The preliminary findings of this research are based on the first use of human cadavers in single and mass grave research in a specific environment (sclerophyll forest with sandy silty soil) in the southern hemisphere. While this research represents findings from only one environment, they contribute to augmenting detection techniques. As additional taphonomy research facilities develop, hopefully representative of range of environments, future comparative research based on these findings can be undertaken. Future research should also consider other variables that may influence detection including trauma to individuals and adding different components to backfill, e.g. lime. While the concealment of mass graves is not common in Australia, as a first world country in a region with a wide history of atrocities resulting in the construction and concealment of gravesites, Australia has a responsibility to assist.

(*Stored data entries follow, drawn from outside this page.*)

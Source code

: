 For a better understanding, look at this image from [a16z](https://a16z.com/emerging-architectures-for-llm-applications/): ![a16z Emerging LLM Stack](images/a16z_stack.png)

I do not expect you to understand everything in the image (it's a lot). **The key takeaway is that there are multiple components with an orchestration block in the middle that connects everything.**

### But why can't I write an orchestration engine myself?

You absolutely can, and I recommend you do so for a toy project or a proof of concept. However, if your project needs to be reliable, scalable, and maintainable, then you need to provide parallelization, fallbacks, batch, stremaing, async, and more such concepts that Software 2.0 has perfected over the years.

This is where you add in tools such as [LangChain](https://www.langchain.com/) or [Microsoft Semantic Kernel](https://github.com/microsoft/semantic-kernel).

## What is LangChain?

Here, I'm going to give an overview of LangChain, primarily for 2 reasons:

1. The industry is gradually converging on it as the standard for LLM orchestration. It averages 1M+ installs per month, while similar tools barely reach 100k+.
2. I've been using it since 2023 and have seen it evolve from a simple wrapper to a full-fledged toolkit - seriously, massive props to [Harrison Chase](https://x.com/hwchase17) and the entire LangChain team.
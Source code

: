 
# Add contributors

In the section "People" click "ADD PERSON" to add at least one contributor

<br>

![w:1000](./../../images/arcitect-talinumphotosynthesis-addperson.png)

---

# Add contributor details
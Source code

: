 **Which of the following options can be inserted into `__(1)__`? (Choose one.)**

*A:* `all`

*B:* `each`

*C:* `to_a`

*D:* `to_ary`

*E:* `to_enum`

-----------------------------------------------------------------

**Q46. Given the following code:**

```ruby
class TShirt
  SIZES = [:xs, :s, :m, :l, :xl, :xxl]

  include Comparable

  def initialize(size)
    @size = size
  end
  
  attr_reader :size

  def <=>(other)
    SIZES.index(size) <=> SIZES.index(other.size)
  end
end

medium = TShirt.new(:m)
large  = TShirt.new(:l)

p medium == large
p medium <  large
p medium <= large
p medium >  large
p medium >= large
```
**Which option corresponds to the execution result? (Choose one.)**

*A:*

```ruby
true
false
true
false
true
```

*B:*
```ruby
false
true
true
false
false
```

It is hoped that this article will promote additional discussion on the use of multi-sensor platforms and possibly assist in the development of systems that can be dispatched to any region in the globe where a remote detection of a potential grave can save time, effort, funds and provide a secure method of location.

Compliance of ethical standards

Ethics approval to undertake this research was provided by the University of Technology Sydney (UTS) – UTS HREC Approval number ETH15-0029.

Acknowledgments

The authors respectively acknowledge the donors and their families without whom this research would not be possible. In addition, the following individuals and organizations have greatly contributed to the research.

University of Technology, Sydney (UTS)

• Professor Shari Forbes (Former Director, AFTER)

• Mohammed Shareef (Body Donation Coordinator)

• Maiken Ueland (Research Associate)

• Prisca Ng (Assistant)

Victorian Institute of Forensic Medicine (VIFM)

• Support for research at AFTER

Department of Forensic Medicine, Sydney

• Facilitation of the post-mortem CT scans

Imagery & Geomatics, Australia Federal Police (AFP)

• Ground penetrating radar (GPR) survey and 3D laser scanning survey

NSW Police

• Gunshot residue (GSR) and mobile phones

NSW Health

• Alison Sears (Senior Forensic Biologist - DNA collection)

University of Canberra

• Dr. Jurian Hoogewerff & students (time-lapse camera)

• Dr. James Robertson (clothing)

University of Wollongong

• Professor James Wallman (entomology)

• Dr. Mike Morley & student (soil assessment)

OnSet

• Donation of temperature logger

Disclosure statement

No potential conflict of interest was reported by the authors.

Funding

The authors are grateful to the American Academy of Forensic Sciences (AAFS) Humanitarian and Human Rights Resource Centre for funding provided to support the LiDAR surveys.

Notes

1 It is important to note that there is evidence of bodies being laid out in neat rows in the First World War Holocaust graves. The documented reasons for this relate to the perpetrator’s belief that chaotic burial was an inefficient use of burial space. For example, Schutzstaffel (SS) General Friedrich Jeckeln told a colleague at one of the killing sites in the western Ukraine, “Today we'll stack them like sardines”. This procedure involved victims climbing into the grave and laying down on the bottom. They were then shot. More victims were then made to lie on top of the dead [18].

2 The excavation phase of the project will be used to aid several disciplines that may be applicable for crime scene and humanitarian-based recoveries. These include: forensic archaeology (e.g. mapping and locating gravesites); forensic anthropology (including recovery and analysis of commingled remains), and identification through fingerprints, DNA or clothing where the preservation of skin, DNA, bone, teeth, and finger/toenails, as well as different clothing materials will be assessed. The preservation of other potentially valuable forensic evidence will also be evaluated, including hair, gunshot residue (GSR); and digital information (which will be assessed using specially adapted mobile phones which have been placed in close proximity to the remains). Soil chemistry and its effects on vegetation, stable isotopes and dentition will also be examined.